→ **TASK INSTRUCTIONS**:
Every line of the records must be repeated exactly; pictures stay out.

→ **INPUT FOR THIS TASK**:
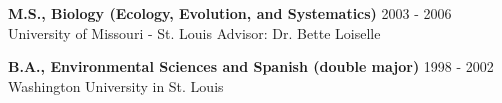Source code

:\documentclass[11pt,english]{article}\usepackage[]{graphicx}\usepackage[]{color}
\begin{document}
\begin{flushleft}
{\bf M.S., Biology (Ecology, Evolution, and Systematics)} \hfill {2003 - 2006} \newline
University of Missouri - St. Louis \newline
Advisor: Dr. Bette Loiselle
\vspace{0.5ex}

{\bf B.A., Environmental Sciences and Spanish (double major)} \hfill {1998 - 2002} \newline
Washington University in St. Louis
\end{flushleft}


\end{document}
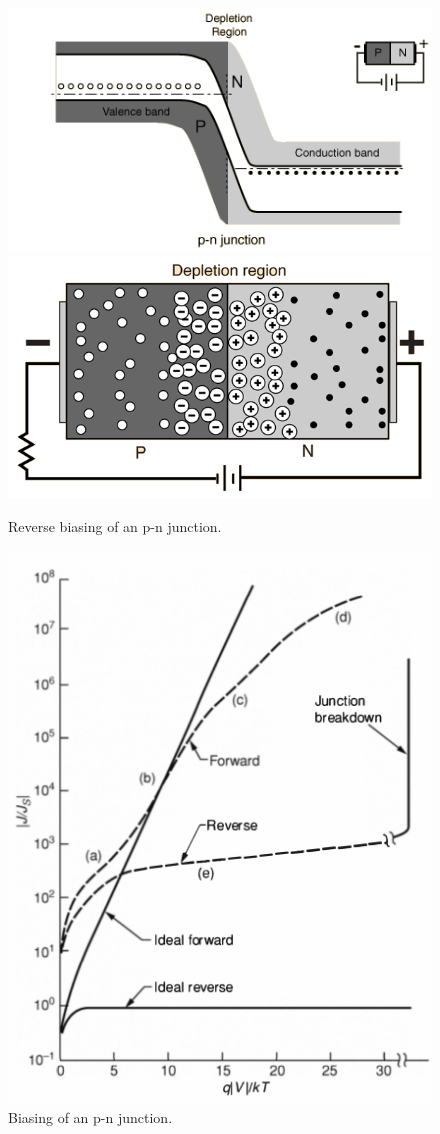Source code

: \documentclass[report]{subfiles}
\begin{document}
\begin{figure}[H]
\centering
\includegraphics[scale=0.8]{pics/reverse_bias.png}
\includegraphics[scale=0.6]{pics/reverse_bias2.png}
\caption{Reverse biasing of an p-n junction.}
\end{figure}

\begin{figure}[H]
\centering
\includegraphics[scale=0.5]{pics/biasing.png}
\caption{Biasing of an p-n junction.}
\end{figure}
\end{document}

→ **YOUR RESPONSE**:
Source code

:\documentclass[11pt,english]{article}\usepackage[]{graphicx}\usepackage[]{color}
\begin{document}
\begin{flushleft}
{\bf M.S., Biology (Ecology, Evolution, and Systematics)} \hfill {2003 - 2006} \newline
University of Missouri - St. Louis \newline
Advisor: Dr. Bette Loiselle
\vspace{0.5ex}

{\bf B.A., Environmental Sciences and Spanish (double major)} \hfill {1998 - 2002} \newline
Washington University in St. Louis
\end{flushleft}


\end{document}
Source code

: \documentclass[report]{subfiles}
\begin{document}
\begin{figure}[H]
\centering
\includegraphics[scale=0.8]{pics/reverse_bias.png}
\includegraphics[scale=0.6]{pics/reverse_bias2.png}
\caption{Reverse biasing of an p-n junction.}
\end{figure}

\begin{figure}[H]
\centering
\includegraphics[scale=0.5]{pics/biasing.png}
\caption{Biasing of an p-n junction.}
\end{figure}
\end{document}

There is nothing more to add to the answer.